→ **What this task involves**: The full set of records below is to be reproduced without a single alteration.
---
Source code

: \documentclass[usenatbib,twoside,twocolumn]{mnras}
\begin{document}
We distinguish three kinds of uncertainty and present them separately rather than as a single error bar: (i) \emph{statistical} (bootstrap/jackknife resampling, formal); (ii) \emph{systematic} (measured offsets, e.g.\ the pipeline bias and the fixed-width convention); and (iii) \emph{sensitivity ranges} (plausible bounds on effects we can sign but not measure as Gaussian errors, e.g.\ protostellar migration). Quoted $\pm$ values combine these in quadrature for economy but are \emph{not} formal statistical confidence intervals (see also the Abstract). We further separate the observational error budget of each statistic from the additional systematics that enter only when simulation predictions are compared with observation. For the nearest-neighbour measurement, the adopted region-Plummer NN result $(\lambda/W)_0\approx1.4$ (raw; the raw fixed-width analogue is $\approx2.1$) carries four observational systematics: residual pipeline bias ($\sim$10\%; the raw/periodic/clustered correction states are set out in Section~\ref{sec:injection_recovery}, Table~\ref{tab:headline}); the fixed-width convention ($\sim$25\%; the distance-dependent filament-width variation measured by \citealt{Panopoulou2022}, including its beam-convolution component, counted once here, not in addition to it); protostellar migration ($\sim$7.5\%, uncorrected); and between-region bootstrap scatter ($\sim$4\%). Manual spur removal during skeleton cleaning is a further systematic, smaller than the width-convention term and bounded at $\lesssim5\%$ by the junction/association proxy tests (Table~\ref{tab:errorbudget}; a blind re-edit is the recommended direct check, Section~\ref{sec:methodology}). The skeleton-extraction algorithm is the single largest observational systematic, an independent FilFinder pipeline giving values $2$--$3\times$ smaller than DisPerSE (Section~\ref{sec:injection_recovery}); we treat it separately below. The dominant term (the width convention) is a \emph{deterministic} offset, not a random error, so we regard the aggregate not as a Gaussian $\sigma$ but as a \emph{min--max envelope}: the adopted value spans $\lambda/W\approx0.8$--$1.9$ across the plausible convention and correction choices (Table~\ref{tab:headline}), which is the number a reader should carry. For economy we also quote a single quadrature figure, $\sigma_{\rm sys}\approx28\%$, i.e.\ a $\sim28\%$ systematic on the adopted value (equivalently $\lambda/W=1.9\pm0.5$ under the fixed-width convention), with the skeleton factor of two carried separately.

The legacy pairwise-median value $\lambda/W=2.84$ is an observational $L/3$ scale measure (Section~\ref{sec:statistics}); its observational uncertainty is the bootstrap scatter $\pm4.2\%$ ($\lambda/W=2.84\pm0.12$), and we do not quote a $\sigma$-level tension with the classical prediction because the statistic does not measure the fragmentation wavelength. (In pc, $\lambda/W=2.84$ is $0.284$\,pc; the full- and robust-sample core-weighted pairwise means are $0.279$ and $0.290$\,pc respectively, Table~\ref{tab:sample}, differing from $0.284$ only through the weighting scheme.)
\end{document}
---
→ **Exercise result**:
Source code

: \documentclass[usenatbib,twoside,twocolumn]{mnras}
\begin{document}
We distinguish three kinds of uncertainty and present them separately rather than as a single error bar: (i) \emph{statistical} (bootstrap/jackknife resampling, formal); (ii) \emph{systematic} (measured offsets, e.g.\ the pipeline bias and the fixed-width convention); and (iii) \emph{sensitivity ranges} (plausible bounds on effects we can sign but not measure as Gaussian errors, e.g.\ protostellar migration). Quoted $\pm$ values combine these in quadrature for economy but are \emph{not} formal statistical confidence intervals (see also the Abstract). We further separate the observational error budget of each statistic from the additional systematics that enter only when simulation predictions are compared with observation. For the nearest-neighbour measurement, the adopted region-Plummer NN result $(\lambda/W)_0\approx1.4$ (raw; the raw fixed-width analogue is $\approx2.1$) carries four observational systematics: residual pipeline bias ($\sim$10\%; the raw/periodic/clustered correction states are set out in Section~\ref{sec:injection_recovery}, Table~\ref{tab:headline}); the fixed-width convention ($\sim$25\%; the distance-dependent filament-width variation measured by \citealt{Panopoulou2022}, including its beam-convolution component, counted once here, not in addition to it); protostellar migration ($\sim$7.5\%, uncorrected); and between-region bootstrap scatter ($\sim$4\%). Manual spur removal during skeleton cleaning is a further systematic, smaller than the width-convention term and bounded at $\lesssim5\%$ by the junction/association proxy tests (Table~\ref{tab:errorbudget}; a blind re-edit is the recommended direct check, Section~\ref{sec:methodology}). The skeleton-extraction algorithm is the single largest observational systematic, an independent FilFinder pipeline giving values $2$--$3\times$ smaller than DisPerSE (Section~\ref{sec:injection_recovery}); we treat it separately below. The dominant term (the width convention) is a \emph{deterministic} offset, not a random error, so we regard the aggregate not as a Gaussian $\sigma$ but as a \emph{min--max envelope}: the adopted value spans $\lambda/W\approx0.8$--$1.9$ across the plausible convention and correction choices (Table~\ref{tab:headline}), which is the number a reader should carry. For economy we also quote a single quadrature figure, $\sigma_{\rm sys}\approx28\%$, i.e.\ a $\sim28\%$ systematic on the adopted value (equivalently $\lambda/W=1.9\pm0.5$ under the fixed-width convention), with the skeleton factor of two carried separately.

The legacy pairwise-median value $\lambda/W=2.84$ is an observational $L/3$ scale measure (Section~\ref{sec:statistics}); its observational uncertainty is the bootstrap scatter $\pm4.2\%$ ($\lambda/W=2.84\pm0.12$), and we do not quote a $\sigma$-level tension with the classical prediction because the statistic does not measure the fragmentation wavelength. (In pc, $\lambda/W=2.84$ is $0.284$\,pc; the full- and robust-sample core-weighted pairwise means are $0.279$ and $0.290$\,pc respectively, Table~\ref{tab:sample}, differing from $0.284$ only through the weighting scheme.)
\end{document}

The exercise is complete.